О. Нет. Только Морин. Она открыла дверь. Не сразу узнала меня — мне пришлось объяснить ей, кто я.
В. Что случилось после того, как вы представились?
О. Морин спросила, что мне нужно. Я ответила, что хочу поговорить с отцом, и она сказала, что его нет дома.
В. Что было дальше?
О. Я спросила, могу ли я войти. Хотела убедиться, что отца действительно нет дома. Морин сказала, что уже собиралась ложиться спать, и мне придется поверить ей на слово. И я… Она начала закрывать дверь. Я распахнула ее и вошла. Морин велела мне убираться, попыталась схватить меня за руку, но я оттолкнула ее и двинулась в гостиную. Отца там не было, я заглянула в спальню, потом в кухню — там его тоже не было. Я выходила их кухни, когда услышала, как набирают номер. Думаю, она звонила в полицию. Звонила в полицию, чтобы выгнать меня из моего… из дома моего отца! В раковине лежал нож, я взяла его. Кажется, я хотела перерезать телефонный шнур. Телефон стоял на столике возле стены, Морин сидела за столом. Она как раз закончила набирать номер, но не успела ничего сказать. Увидела, что у меня в руке нож, положила трубку и резко отпрянула на стуле. Стул упал, Морин вместе с ним, поскольку на ней была длинная розовая ночная рубашка, и ее подол зацепился за одну из ножек стула.
В. Не могли бы вы описать ночную рубашку?
О. Из розового нейлона, длинный летящий силуэт, с круглым вырезом, на груди розетка.
В. Что еще на ней было надето?
О. Только рубашка.
В. Украшения?
О. Обручальное кольцо.
В. Что-нибудь еще?
О. Ничего.
В. Что произошло после того, как Морин повесила трубку?

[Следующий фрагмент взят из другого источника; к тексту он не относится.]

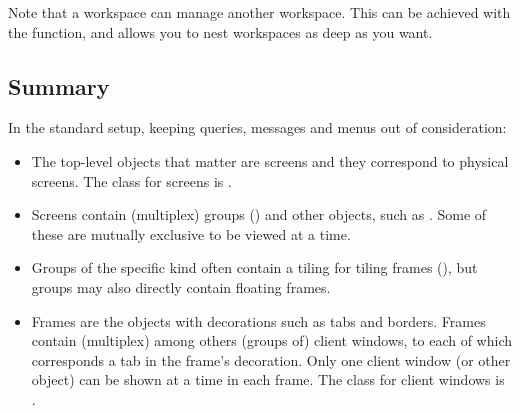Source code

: Note that a workspace can manage another workspace. This can be
achieved with the  function, and allows you to nest
workspaces as deep as you want.


\subsection{Summary}

In the standard setup, keeping queries, messages and menus out of
consideration:

\begin{itemize}
  \item The top-level objects that matter are screens and they correspond
    to physical screens. The class for screens is .
  \item Screens contain (multiplex) groups () and other 
    objects, such as . Some of these are mutually exclusive
    to be viewed at a time.
  \item Groups of the specific kind  often contain a
     tiling for tiling frames (), but 
    groups may also directly contain floating frames.
  \item Frames are the objects with decorations such as tabs and borders.
    Frames contain (multiplex) among others (groups of) client windows, 
    to each of which corresponds a tab in the frame's decoration. Only 
    one client window (or other object) can be shown at a time in each 
    frame. The class for client windows is .
\end{itemize}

О. Она начала кричать. Я велела ей заткнуться — что она, ненормальная? Но она продолжала кричать. Я не могла вынести ее крик и пригрозила ей ножом.
В. Как?
О. Замахнулась на нее. Сделала угрожающее движение. Чтобы она заткнулась.
В. Что потом?
О. Она пробежала мимо меня в спальню. Я испугалась, что там тоже может быть телефон, и двинулась за ней. Мне не хотелось, чтобы Морин звонила в полицию со своими сфабрикованными обвинениями. Когда я подбежала к двери, она попыталась запереть ее, но я сильнее, так что я просто толкнула ее и вошла в комнату. Она продолжала пятиться от меня — на тот момент она была по-настоящему напугана. Думаю, решила, будто я собираюсь причинить ей вред. Напротив двери находилась гардеробная, в противоположном конце комнаты. Она забежала туда и попыталась не пустить меня, закрыв дверь, но я распахнула ее и вошла. Там была одежда… Вы бы видели эту одежду! Он перестал высылать матери деньги, но у Златовласки была полная гардеробная нарядов, которые, наверное, стоили целое состояние. Вот что привело меня в ярость — одежда.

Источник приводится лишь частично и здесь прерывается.